··· Dataset records ···

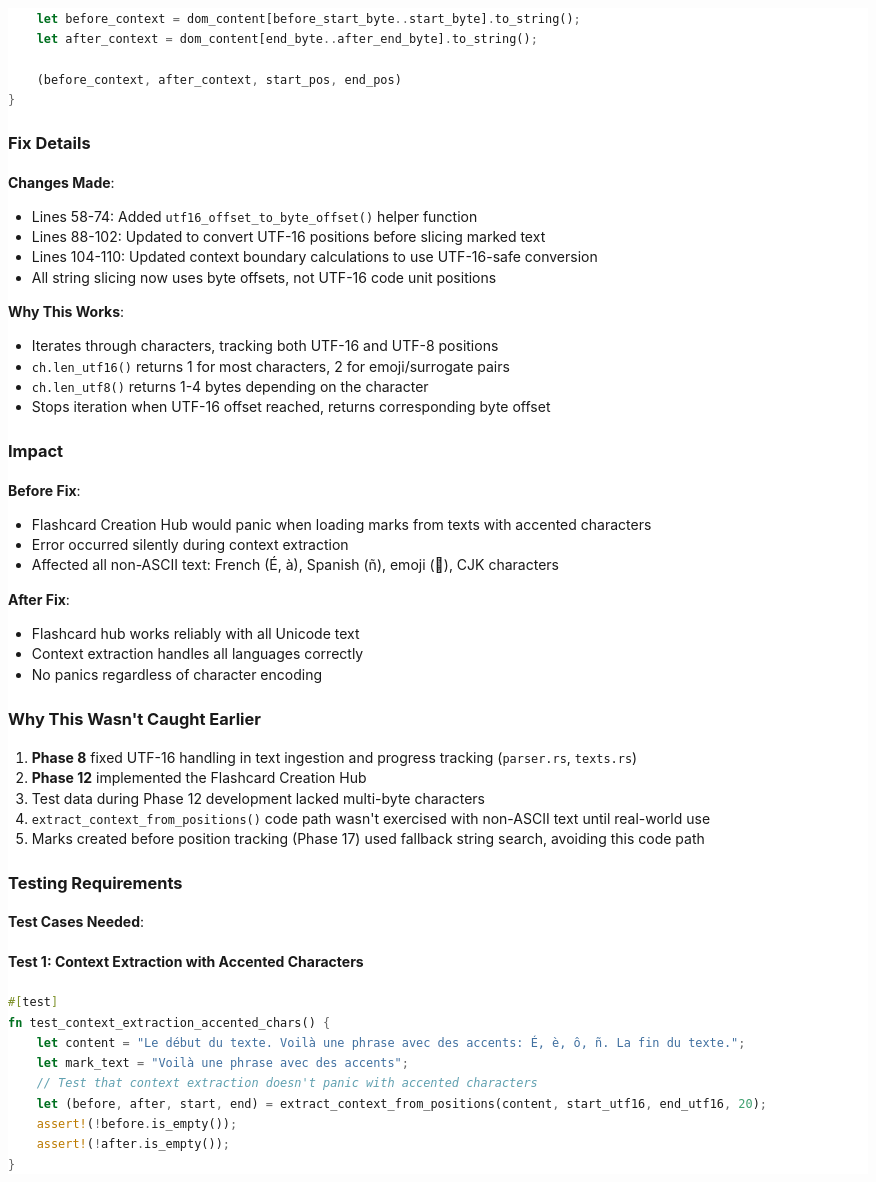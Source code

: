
 ```rust
    let before_context = dom_content[before_start_byte..start_byte].to_string();
    let after_context = dom_content[end_byte..after_end_byte].to_string();

    (before_context, after_context, start_pos, end_pos)
}
```

### Fix Details

**Changes Made**:
- Lines 58-74: Added `utf16_offset_to_byte_offset()` helper function
- Lines 88-102: Updated to convert UTF-16 positions before slicing marked text
- Lines 104-110: Updated context boundary calculations to use UTF-16-safe conversion
- All string slicing now uses byte offsets, not UTF-16 code unit positions

**Why This Works**:
- Iterates through characters, tracking both UTF-16 and UTF-8 positions
- `ch.len_utf16()` returns 1 for most characters, 2 for emoji/surrogate pairs
- `ch.len_utf8()` returns 1-4 bytes depending on the character
- Stops iteration when UTF-16 offset reached, returns corresponding byte offset

### Impact

**Before Fix**:
- Flashcard Creation Hub would panic when loading marks from texts with accented characters
- Error occurred silently during context extraction
- Affected all non-ASCII text: French (É, à), Spanish (ñ), emoji (👋), CJK characters

**After Fix**:
- Flashcard hub works reliably with all Unicode text
- Context extraction handles all languages correctly
- No panics regardless of character encoding

### Why This Wasn't Caught Earlier

1. **Phase 8** fixed UTF-16 handling in text ingestion and progress tracking (`parser.rs`, `texts.rs`)
2. **Phase 12** implemented the Flashcard Creation Hub
3. Test data during Phase 12 development lacked multi-byte characters
4. `extract_context_from_positions()` code path wasn't exercised with non-ASCII text until real-world use
5. Marks created before position tracking (Phase 17) used fallback string search, avoiding this code path

### Testing Requirements

**Test Cases Needed**:

#### Test 1: Context Extraction with Accented Characters
```rust
#[test]
fn test_context_extraction_accented_chars() {
    let content = "Le début du texte. Voilà une phrase avec des accents: É, è, ô, ñ. La fin du texte.";
    let mark_text = "Voilà une phrase avec des accents";
    // Test that context extraction doesn't panic with accented characters
    let (before, after, start, end) = extract_context_from_positions(content, start_utf16, end_utf16, 20);
    assert!(!before.is_empty());
    assert!(!after.is_empty());
}
```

···

▸ **Try it**: Up to and including the line that holds "- Stops iteration", restate word for word each line of the records from their start, and only those lines, leaving out the pictures.

▸ **The answer**:
Source code

:
 ```rust
    let before_context = dom_content[before_start_byte..start_byte].to_string();
    let after_context = dom_content[end_byte..after_end_byte].to_string();

    (before_context, after_context, start_pos, end_pos)
}
```

### Fix Details

**Changes Made**:
- Lines 58-74: Added `utf16_offset_to_byte_offset()` helper function
- Lines 88-102: Updated to convert UTF-16 positions before slicing marked text
- Lines 104-110: Updated context boundary calculations to use UTF-16-safe conversion
- All string slicing now uses byte offsets, not UTF-16 code unit positions

**Why This Works**:
- Iterates through characters, tracking both UTF-16 and UTF-8 positions
- `ch.len_utf16()` returns 1 for most characters, 2 for emoji/surrogate pairs
- `ch.len_utf8()` returns 1-4 bytes depending on the character
- Stops iteration when UTF-16 offset reached, returns corresponding byte offset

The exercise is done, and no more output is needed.